Author: Haley Grace Henson
mydata <- read.csv("simplified_coffee.csv", header = TRUE)
head(mydata)
## name roaster roast
## 1 Ethiopia Shakiso Mormora Revel Coffee Medium-Light
## 2 Ethiopia Suke Quto Roast House Medium-Light
## 3 Ethiopia Gedeb Halo Beriti Big Creek Coffee Roasters Medium
## 4 Ethiopia Kayon Mountain Red Rooster Coffee Roaster Light
## 5 Ethiopia Gelgelu Natural Organic Willoughby's Coffee & Tea Medium-Light
## 6 Ethiopia Hambela Alaka Black Oak Coffee Roasters Medium-Light
## loc_country origin X100g_USD rating review_date
## 1 United States Ethiopia 4.70 92 November 2017
## 2 United States Ethiopia 4.19 92 November 2017
## 3 United States Ethiopia 4.85 94 November 2017
## 4 United States Ethiopia 5.14 93 November 2017
## 5 United States Ethiopia 3.97 93 November 2017
## 6 United States Ethiopia 5.14 93 November 2017
## review
## 1 Crisply sweet, cocoa-toned. Lemon blossom, roasted cacao nib, date, rice candy, white peppercorn in aroma and cup. Savory-tart structure; delicate, silky mouthfeel. The richly drying finish leads with cocoa-toned, crisply sweet floral notes in the short and a hint of spice (white peppercorn) in the long.

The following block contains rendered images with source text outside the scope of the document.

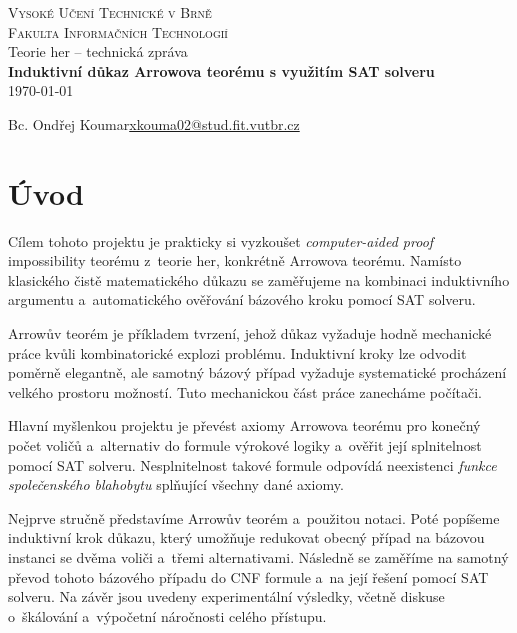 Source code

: \documentclass[a4paper, 11pt]{article}
\begin{document}
\begin{titlepage}
    \begin{center}
        {\Huge
            \textsc{Vysoké Učení Technické v Brně}\\[0.5em]}
        {\huge
            \textsc{Fakulta Informačních Technologií}}\\
        {\LARGE
            Teorie her -- technická zpráva\\[0.8em]
            \textbf{Induktivní důkaz Arrowova teorému s využitím SAT solveru}}\\[2em]
        \Large\today\\
    \end{center}
    {\Large
    Bc. Ondřej Koumar\hfill\href{mailto:xkouma02@stud.fit.vutbr.cz}{xkouma02@stud.fit.vutbr.cz}}
\end{titlepage}

\section{Úvod}\label{sec:Introduction}

Cílem tohoto projektu je prakticky si vyzkoušet \emph{computer-aided proof} impossibility teorému z~teorie her, konkrétně Arrowova teorému.
Namísto klasického čistě matematického důkazu se zaměřujeme na kombinaci induktivního argumentu a~automatického ověřování bázového kroku pomocí SAT solveru.

Arrowův teorém je příkladem tvrzení, jehož důkaz vyžaduje hodně mechanické práce kvůli kombinatorické explozi problému.
Induktivní kroky lze odvodit poměrně elegantně, ale samotný bázový případ vyžaduje systematické procházení velkého prostoru možností.
Tuto mechanickou část práce zanecháme počítači.

Hlavní myšlenkou projektu je převést axiomy Arrowova teorému pro konečný počet voličů a~alternativ do formule výrokové logiky a~ověřit její splnitelnost pomocí SAT solveru.
Nesplnitelnost takové formule odpovídá neexistenci \emph{funkce společenského blahobytu} splňující všechny dané axiomy.

Nejprve stručně představíme Arrowův teorém a~použitou notaci.
Poté popíšeme induktivní krok důkazu, který umožňuje redukovat obecný případ na bázovou instanci se dvěma voliči a~třemi alternativami.
Následně se zaměříme na samotný převod tohoto bázového případu do CNF formule a~na její řešení pomocí SAT solveru.
Na závěr jsou uvedeny experimentální výsledky, včetně diskuse o~škálování a~výpočetní náročnosti celého přístupu.
\end{document}
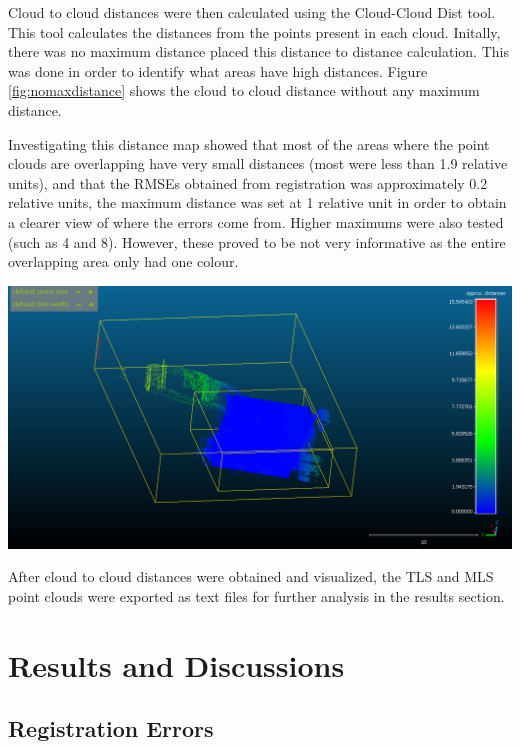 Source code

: \documentclass[man]{apa7}
\begin{document}
Cloud to cloud distances were then calculated using the Cloud-Cloud Dist tool. This tool calculates the distances from the points present in each cloud. Initally, there was no maximum distance placed this distance to distance calculation. This was done in order to identify what areas have high distances. Figure \ref{fig:nomaxdistance} shows the cloud to cloud distance without any maximum distance. 


Investigating this distance map showed that most of the areas where the point clouds are overlapping have very small distances (most were less than 1.9 relative units), and that the RMSEs obtained from registration was approximately 0.2 relative units, the maximum distance was set at 1 relative unit in order to obtain a clearer view of where the errors come from. Higher maximums were also tested (such as 4 and 8). However, these proved to be not very informative as the entire overlapping area only had one colour.

\begin{minipage}{\linewidth}
  \includegraphics[height=\textheight/2 ,width=\textwidth/1]{figures/noMaxDistance.png}
  \label{fig:nomaxdistance}
\end{minipage}

After cloud to cloud distances were obtained and visualized, the TLS and MLS point clouds were exported as text files for further analysis in the results section. 
\newpage
\section{Results and Discussions}

\subsection{Registration Errors}
\end{document}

## 2 Delicate, sweetly spice-toned. Pink peppercorn, date, myrrh, lavender, roasted cacao nib in aroma and cup. Crisp, spice-toned structure with citrus-like acidity; satiny, very smooth mouthfeel. The crisply sweet finish centers around spice and pungent floral notes.
## 3 Deeply sweet, subtly pungent. Honey, pear, tangerine zest, dark chocolate, pistachio in aroma and cup. Sweet and juicy yet crisp in structure (think ripe pear); plush and buoyant in mouthfeel. Resonant and flavor saturated in the short finish; simplifies around hints of tangerine and pistachio in the long.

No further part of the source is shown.